RELATIVELY SPEAKING

Oil, gasoline and virtually every other fuel price posts strong gains in the 21st century. But if you thought that would have an impact on the energy sector’s relative market-cap ranking in the S&P 500, you’ve been hornswoggled by Mr. Market.


Bull market or not, energy remains in seventh place in the perennial ten-horse race within the S&P 500. As of July 8, energy’s market cap was just shy of $1 trillion, according to Standard & Poor’s data. Although that valuation is up by 41% from a year previous, the seventh-place spot remains unchanged. Not even oil’s price rise of 48% in the year through July 8 could budge Mr. Market’s judgment on that slice of sector relativity.
Even more revealing is the knowledge that the oil sector’s seventh-status labeling stretches back more than a year. Four years ago, energy was stuck in its usual spot of seventh among, a point in time when crude was priced considerably lower in the mid-$20s.
All of which raises the question of what, if anything, might convince Mr. Market to reassess and thereby elevate the relative position of the energy sector in the S&P 500? $70 oil? $80? Or is the answer nothing short of $100 a barrel?
Whatever the reason behind energy’s failure to advance in the relativity rankings it’s not for lack of price performance in the underlying stocks. The Energy Select Spider (Amex: XLE), which represents the cap-weighted slice of energy stocks in the S&P 500, has climbed a sizzling 41% on a price basis for the year through June 30. The S&P 500 Spider (Amex: SPY) looks numb by comparison, inching higher by just a bit over 4%.
Affording a higher relative market cap may be the dream of some energy bulls, but for the moment there are a number of obstacles to overcome, starting with the market’s long-running love affair with financial stocks.
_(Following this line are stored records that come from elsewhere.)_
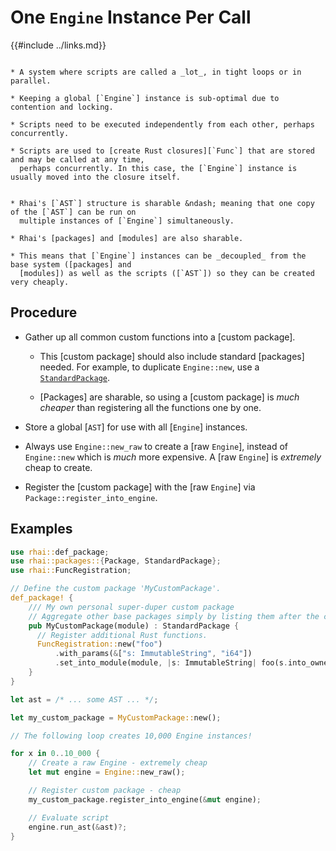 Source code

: One `Engine` Instance Per Call
==============================

{{#include ../links.md}}


```admonish info "Usage scenario"

* A system where scripts are called a _lot_, in tight loops or in parallel.

* Keeping a global [`Engine`] instance is sub-optimal due to contention and locking.

* Scripts need to be executed independently from each other, perhaps concurrently.

* Scripts are used to [create Rust closures][`Func`] that are stored and may be called at any time,
  perhaps concurrently. In this case, the [`Engine`] instance is usually moved into the closure itself.
```

```admonish abstract "Key concepts"

* Rhai's [`AST`] structure is sharable &ndash; meaning that one copy of the [`AST`] can be run on
  multiple instances of [`Engine`] simultaneously.

* Rhai's [packages] and [modules] are also sharable.

* This means that [`Engine`] instances can be _decoupled_ from the base system ([packages] and
  [modules]) as well as the scripts ([`AST`]) so they can be created very cheaply.
```


Procedure
---------

* Gather up all common custom functions into a [custom package].

  * This [custom package] should also include standard [packages] needed. For example, to duplicate
    `Engine::new`, use a [`StandardPackage`]({{rootUrl}}/rust/packages/builtin.md).
  
  * [Packages] are sharable, so using a [custom package] is _much cheaper_ than registering all the
    functions one by one.

* Store a global [`AST`] for use with all [`Engine`] instances.

* Always use `Engine::new_raw` to create a [raw `Engine`], instead of `Engine::new` which is _much_
  more expensive. A [raw `Engine`] is _extremely_ cheap to create.

* Register the [custom package] with the [raw `Engine`] via `Package::register_into_engine`.


Examples
--------

```rust
use rhai::def_package;
use rhai::packages::{Package, StandardPackage};
use rhai::FuncRegistration;

// Define the custom package 'MyCustomPackage'.
def_package! {
    /// My own personal super-duper custom package
    // Aggregate other base packages simply by listing them after the colon.
    pub MyCustomPackage(module) : StandardPackage {
      // Register additional Rust functions.
      FuncRegistration::new("foo")
          .with_params(&["s: ImmutableString", "i64"])
          .set_into_module(module, |s: ImmutableString| foo(s.into_owned()));
    }
}

let ast = /* ... some AST ... */;

let my_custom_package = MyCustomPackage::new();

// The following loop creates 10,000 Engine instances!

for x in 0..10_000 {
    // Create a raw Engine - extremely cheap
    let mut engine = Engine::new_raw();

    // Register custom package - cheap
    my_custom_package.register_into_engine(&mut engine);

    // Evaluate script
    engine.run_ast(&ast)?;
}
```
Until, and if, that love affair falters, it’s hard to see energy moving up the relative totem poll in any dramatic fashion any time soon. Indeed, the financial sector’s market cap has been firmly entrenched as numero uno for some time. Arguably, it reflects a remnant of the days of wine and easy money. But no matter what you call it, cheap doesn’t apply. At $2.2 trillion, the financial stocks in the S&P 500 dwarf even the number-two sector, information technology, which resides at $1.7 trillion as of July 8.
For all the financial sector’s support from investors, its performance has been unmistakably mediocre of late. The Financial Sector Spider (Amex: XLF) trailed the S&P 500 for the year through the close of this year’s second quarter, posting a mere 3.1% price increase. That’s a notable reversal from the financial sector’s formerly high-flying returns. In the four years through June 30, 2004, for instance, XLF’s price ascended by 20% vs. a 21% loss for the S&P 500 Spider.
Old habits nonetheless die hard on Wall Street. The easy money policies that the Federal Reserve has so generously dispensed throughout the economy in the recent past are beginning to fade, as witnessed by the ongoing rise of the Fed funds rate. Financial stocks are still the darlings of investors. And who, after all, could argue? Certainly not the bond market, which has seen fit to chase bonds and thereby keep yields falling, or at least something other than rising. That’s been no small boost the fortunes of financial companies, many of which turn a profit with some form of borrowing short and lending long.
Yet a quick glance at the latest action in the fixed-income world suggests, for the umpteenth time, that the party may be about to end. True, many have been fooled by such “warning” signs in the past. But one day, maybe, the end really will be nigh. Meanwhile, the yield on the benchmark 10-year bond yield rose to 4.12%, the highest since mid-May. Is this the pause that finally sobers up the sentiment in the 20-year-old-plus bull market in debt?
Equity investors in energy and financial stocks are but two constituencies with a dog in this race and more than passing interest in the answer.